The animator of Prague, Jan Svankmajer, is one of the greatest living advocates of Surrealism as a modus vivendi. The course studies intensively his life work, from films shorts such as Dimensions of Dialogue to feature films like the recent Conspirators of Pleasure and Little Otik, to his tactile poems and collages. We also read interviews with Svankmajer and his colleagues, essays on contemporary Surrealism, and critical works on the theory of the neo-avant-garde and the cultural situation of avant-garde art in East/Central Europe. The course is conducted in the style of a seminar with a strong focus on discussion and the requirement of one final paper or project.

M. Sternstein
2005-2006 Spring

37800 Radical Interpretation on Stage and Screen

(CMST 278, ComLit 207/307, German 246/346, GsHum 246/346, MAPH, Music 222/302)

The history and aesthetics of radical interpretation of canonical works in theater, opera, film. Examination of aesthetic tracts (e.g. Appia, Artaud, Brecht, Peter Brooks), theory (Barthes, Derrida, E. Diamond, Foucault), as well as modern forays into radical interpretation (e.g. Derek Jarman/Marlowe’s Edward II, Patrice Chereau/Wagner’s Ring, Peter Sellers/Mozart’s Don Giovanni, Baz Luhrmann’s _William Shakespeare’s Romeo & Juliet_, Sally Potter’s Thriller, and recent work by the Wooster Group).

2000-2001 Spring

20902/40902 Cinema and the Queer Avant-Garde, 1920 to 1950

Through the films and written work of Kenneth Macpherson and the Pool Group, Jean Cocteau, Parker Tyler (and Charles Henri Ford), Joseph Cornell and others, we will construct a study of queer avant garde practice and content between WWI and WWII. We will also survey literary, artistic, religious, psychoanalytic, and other texts, which influenced these artists experimental practice and understandings of queer subjectivity.

R. Gregg
2005-2006 Spring

33700 Eric Rohmer

(CMST 237, French 292)

The films of Rohmer will be studied as a new "Comedie humaine," offering a rich gallery of the faces of France from the 60s to the 90s, from "La Collectionneuse" to "Conte d’automne..." and, according to his first reviews in "Cahiers du cinema," as a cinematographic work which could rediscover in its own way the liberty of a literary creation (especially in "adaptations" like "La Marquise d’O" and "Perceval le Gallois"). This course will be taught in English.

N. Herpe
2000-2001 Spring

67102 Seminar: Film and Melodrama

This seminar will discuss the ambiguous and protean inheritance that film as a popular form received from 19th century stage melodrama. The stage tradition of melodrama, both in terms of play texts, and performance and staging practices, will be surveyed with readings of 19th century melodramas and descriptions of their staging. Peter Brooks' discussion of "The Melodramatic Imagination" will be crucial to the course, both as an account of the 19th century tradition and as a claim for melodrama as a form that moves across genres. The claim by scholars that 19th century melodramatic stage had inherent ties to cinema as posed by Vardac and critiqued by the recent work of Brewster and Jacobs will also be considered. Melodrama as a form in silent cinema, and as a genre of sound cinema, including its particular relation to the women's film will also be considered, with writings by Mulvey, Doane and others. Films will be screened by Griffith, Feuillade, Sjostrom, Hitchcock, Vidor, Ophuls and Sirk.

2005-2006 Spring

33200 Italian Americana: Literature and Cinema

(CMST 232, CMST 232, GsHum, Ital 289/389)

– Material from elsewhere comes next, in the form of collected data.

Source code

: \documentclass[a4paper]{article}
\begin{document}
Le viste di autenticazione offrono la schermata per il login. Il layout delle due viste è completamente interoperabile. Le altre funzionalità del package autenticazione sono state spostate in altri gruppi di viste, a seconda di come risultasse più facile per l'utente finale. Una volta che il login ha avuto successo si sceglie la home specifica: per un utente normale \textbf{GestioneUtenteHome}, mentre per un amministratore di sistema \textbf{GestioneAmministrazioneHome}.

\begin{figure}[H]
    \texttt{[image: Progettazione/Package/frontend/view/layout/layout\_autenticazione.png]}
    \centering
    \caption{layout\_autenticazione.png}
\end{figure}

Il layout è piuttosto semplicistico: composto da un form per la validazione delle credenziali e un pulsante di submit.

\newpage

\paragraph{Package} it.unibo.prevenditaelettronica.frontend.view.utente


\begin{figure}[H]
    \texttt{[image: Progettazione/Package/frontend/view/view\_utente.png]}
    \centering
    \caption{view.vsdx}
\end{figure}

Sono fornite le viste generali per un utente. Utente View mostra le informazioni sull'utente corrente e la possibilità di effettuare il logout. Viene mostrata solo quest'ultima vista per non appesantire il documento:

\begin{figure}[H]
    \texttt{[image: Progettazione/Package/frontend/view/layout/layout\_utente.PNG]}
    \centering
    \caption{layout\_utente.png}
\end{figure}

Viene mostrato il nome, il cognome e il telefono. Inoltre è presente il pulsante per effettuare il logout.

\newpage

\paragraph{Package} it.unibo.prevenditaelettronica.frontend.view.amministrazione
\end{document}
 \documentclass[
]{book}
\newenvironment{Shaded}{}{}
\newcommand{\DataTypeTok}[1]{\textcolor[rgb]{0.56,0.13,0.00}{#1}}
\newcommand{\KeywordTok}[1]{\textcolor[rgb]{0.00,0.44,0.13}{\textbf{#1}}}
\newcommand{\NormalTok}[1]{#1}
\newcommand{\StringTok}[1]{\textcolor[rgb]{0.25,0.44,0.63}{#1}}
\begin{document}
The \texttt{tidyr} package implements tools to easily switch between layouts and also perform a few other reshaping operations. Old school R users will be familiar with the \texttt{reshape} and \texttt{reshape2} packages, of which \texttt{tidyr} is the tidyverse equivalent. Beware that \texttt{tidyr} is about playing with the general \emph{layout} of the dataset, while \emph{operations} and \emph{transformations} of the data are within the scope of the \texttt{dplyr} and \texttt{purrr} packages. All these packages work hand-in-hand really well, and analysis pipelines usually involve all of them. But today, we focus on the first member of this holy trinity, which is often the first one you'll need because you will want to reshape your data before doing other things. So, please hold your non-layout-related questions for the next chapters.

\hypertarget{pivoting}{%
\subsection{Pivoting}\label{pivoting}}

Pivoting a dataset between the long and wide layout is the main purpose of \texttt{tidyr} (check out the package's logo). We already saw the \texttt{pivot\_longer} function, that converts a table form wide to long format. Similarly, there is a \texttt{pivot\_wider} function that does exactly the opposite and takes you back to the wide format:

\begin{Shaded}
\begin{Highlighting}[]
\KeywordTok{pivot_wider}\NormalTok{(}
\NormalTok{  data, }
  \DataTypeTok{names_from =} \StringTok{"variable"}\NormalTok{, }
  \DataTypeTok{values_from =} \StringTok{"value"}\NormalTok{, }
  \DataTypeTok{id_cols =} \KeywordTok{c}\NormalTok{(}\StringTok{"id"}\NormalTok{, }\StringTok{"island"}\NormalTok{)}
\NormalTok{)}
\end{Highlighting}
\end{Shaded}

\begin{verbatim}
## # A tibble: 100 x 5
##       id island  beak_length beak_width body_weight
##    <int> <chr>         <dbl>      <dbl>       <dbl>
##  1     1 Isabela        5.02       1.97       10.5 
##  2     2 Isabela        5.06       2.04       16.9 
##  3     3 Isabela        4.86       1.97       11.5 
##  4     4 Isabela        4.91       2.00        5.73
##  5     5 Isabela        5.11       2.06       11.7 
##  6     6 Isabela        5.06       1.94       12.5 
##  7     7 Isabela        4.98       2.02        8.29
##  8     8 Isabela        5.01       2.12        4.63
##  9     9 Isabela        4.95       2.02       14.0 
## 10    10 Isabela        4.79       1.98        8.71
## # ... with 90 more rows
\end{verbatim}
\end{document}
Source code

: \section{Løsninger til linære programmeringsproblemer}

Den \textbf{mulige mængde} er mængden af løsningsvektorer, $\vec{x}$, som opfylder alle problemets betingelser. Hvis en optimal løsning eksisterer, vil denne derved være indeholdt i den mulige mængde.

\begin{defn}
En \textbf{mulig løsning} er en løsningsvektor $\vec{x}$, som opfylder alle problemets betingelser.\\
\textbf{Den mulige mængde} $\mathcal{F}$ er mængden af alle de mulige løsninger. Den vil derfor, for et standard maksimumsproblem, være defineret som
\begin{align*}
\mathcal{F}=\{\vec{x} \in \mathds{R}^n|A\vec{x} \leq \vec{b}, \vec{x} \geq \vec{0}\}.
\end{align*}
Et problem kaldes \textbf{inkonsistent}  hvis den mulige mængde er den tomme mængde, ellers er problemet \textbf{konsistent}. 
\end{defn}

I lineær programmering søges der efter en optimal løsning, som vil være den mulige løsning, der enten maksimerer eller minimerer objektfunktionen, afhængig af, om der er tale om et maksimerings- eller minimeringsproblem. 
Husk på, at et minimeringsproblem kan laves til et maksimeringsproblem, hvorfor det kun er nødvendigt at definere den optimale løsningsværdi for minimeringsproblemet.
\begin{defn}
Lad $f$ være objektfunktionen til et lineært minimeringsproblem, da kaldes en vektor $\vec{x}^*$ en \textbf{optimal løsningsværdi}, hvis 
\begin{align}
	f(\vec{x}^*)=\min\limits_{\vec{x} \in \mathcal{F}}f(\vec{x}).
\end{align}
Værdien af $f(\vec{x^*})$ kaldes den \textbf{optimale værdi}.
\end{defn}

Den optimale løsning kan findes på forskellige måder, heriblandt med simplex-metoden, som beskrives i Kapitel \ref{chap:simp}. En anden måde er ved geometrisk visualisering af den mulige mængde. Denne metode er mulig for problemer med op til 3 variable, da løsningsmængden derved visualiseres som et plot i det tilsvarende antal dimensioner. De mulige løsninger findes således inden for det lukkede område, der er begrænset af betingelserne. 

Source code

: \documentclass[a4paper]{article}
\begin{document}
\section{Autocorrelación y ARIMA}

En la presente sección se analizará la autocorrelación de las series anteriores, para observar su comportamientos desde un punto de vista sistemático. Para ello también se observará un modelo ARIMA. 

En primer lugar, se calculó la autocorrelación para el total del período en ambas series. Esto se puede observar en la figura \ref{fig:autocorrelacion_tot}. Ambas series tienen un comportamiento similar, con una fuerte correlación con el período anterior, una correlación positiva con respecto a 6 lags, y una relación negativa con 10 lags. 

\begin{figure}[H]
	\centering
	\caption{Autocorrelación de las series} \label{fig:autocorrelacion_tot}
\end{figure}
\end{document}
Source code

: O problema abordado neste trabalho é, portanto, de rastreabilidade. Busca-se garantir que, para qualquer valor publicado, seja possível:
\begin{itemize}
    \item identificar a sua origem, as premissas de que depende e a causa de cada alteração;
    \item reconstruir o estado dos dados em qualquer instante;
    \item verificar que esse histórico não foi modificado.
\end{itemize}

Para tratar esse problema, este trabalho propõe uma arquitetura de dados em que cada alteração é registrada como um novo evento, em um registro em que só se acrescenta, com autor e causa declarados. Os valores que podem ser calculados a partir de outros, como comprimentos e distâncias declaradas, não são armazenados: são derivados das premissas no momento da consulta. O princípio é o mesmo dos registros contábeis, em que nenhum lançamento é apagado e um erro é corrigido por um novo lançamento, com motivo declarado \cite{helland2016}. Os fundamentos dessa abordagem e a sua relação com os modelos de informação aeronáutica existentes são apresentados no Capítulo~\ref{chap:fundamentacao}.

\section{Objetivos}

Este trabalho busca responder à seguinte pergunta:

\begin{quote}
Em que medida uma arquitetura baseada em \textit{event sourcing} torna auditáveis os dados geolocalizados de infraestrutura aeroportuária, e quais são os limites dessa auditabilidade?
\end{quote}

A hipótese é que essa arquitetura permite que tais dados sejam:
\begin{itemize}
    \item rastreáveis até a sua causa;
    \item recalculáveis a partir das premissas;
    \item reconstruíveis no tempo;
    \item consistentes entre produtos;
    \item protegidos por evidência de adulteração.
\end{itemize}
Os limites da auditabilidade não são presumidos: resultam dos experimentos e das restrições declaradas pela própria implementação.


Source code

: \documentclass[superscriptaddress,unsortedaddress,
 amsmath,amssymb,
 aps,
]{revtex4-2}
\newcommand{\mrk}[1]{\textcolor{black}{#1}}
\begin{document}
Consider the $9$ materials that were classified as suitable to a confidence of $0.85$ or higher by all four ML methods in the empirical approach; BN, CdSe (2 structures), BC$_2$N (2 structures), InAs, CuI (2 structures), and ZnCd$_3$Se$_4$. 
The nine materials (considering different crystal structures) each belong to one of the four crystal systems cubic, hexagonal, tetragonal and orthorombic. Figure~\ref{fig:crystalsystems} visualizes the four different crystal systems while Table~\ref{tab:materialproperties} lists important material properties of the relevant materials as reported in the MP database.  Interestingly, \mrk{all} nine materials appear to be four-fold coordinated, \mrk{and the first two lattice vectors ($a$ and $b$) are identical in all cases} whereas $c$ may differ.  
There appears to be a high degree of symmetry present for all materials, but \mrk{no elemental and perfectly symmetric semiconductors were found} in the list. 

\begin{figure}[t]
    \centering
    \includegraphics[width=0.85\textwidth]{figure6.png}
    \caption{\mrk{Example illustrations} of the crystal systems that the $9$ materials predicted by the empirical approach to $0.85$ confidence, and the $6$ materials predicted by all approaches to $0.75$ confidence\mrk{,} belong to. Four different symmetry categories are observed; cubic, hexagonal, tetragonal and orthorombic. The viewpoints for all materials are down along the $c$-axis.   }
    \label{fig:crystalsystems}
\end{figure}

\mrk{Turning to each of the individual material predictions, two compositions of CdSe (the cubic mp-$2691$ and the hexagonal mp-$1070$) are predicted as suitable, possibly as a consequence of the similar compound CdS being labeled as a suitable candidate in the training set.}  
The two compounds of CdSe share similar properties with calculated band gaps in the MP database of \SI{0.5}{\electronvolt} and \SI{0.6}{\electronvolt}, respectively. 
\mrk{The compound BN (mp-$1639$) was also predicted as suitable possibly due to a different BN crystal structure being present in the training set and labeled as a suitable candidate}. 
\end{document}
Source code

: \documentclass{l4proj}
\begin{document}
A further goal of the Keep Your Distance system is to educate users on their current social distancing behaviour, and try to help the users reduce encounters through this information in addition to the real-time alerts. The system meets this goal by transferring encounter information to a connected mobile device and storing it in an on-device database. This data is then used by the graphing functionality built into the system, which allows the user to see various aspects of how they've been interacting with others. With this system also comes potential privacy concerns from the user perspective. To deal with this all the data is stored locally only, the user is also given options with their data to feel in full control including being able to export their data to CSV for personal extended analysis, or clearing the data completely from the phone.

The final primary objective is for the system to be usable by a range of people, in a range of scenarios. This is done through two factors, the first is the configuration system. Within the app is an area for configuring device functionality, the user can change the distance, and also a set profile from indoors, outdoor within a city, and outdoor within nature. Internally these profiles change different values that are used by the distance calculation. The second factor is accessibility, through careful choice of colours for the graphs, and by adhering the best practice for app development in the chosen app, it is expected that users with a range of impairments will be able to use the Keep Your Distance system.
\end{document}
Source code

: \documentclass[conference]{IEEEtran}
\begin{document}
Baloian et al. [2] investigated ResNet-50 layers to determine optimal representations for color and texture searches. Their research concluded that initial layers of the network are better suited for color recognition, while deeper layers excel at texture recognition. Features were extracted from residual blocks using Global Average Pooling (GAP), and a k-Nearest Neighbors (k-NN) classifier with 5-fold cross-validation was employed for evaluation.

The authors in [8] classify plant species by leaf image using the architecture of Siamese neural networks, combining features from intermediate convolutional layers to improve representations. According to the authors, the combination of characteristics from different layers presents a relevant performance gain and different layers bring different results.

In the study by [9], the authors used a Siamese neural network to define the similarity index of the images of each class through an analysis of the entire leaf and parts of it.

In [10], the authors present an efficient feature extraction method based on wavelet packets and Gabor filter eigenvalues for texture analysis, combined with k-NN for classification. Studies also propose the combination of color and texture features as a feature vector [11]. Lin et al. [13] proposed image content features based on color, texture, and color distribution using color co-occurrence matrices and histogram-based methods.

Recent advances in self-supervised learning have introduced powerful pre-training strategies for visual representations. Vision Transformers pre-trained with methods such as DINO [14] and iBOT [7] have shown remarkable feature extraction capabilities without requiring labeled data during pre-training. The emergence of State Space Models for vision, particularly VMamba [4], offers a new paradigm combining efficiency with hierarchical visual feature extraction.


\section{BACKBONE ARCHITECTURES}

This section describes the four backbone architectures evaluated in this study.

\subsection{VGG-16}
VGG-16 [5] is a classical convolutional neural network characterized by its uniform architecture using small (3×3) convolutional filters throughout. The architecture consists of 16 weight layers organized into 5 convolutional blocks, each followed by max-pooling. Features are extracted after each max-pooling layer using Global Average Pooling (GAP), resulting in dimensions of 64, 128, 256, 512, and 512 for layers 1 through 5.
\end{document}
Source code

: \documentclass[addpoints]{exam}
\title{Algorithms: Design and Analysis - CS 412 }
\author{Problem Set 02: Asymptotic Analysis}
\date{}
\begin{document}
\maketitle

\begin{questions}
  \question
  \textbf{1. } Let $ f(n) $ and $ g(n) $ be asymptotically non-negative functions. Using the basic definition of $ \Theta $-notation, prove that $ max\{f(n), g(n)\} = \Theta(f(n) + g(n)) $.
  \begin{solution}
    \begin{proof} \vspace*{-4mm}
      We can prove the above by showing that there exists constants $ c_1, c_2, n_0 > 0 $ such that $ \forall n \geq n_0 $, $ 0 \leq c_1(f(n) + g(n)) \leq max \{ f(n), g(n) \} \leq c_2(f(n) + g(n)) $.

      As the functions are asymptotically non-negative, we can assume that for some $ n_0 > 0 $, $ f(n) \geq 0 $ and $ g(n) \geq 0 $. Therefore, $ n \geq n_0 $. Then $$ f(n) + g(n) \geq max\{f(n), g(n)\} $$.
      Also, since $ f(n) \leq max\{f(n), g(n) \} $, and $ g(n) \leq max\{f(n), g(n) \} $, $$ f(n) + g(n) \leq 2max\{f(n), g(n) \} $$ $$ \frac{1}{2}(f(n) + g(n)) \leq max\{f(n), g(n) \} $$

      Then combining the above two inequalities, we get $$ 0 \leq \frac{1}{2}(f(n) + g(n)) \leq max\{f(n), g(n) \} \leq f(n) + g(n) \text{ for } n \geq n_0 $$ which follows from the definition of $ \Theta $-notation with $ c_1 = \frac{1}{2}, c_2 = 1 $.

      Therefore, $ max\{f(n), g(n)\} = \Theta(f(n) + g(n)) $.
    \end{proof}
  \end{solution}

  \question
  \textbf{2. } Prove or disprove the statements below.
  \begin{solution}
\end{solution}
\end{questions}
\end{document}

A study of the history and culture of Italian-Americans through filmic and literary representations. Writers include Helen Barolini, Tina De Rosa, Giose Rimanelli, and Ed McBain (Savatore Lambino); directors include Coppola, Scorsese, Savoca, Cimino, and Ferrara.

2000-2001 Spring

59900 Reading and Research

Consent of instructor. Please register by faculty section.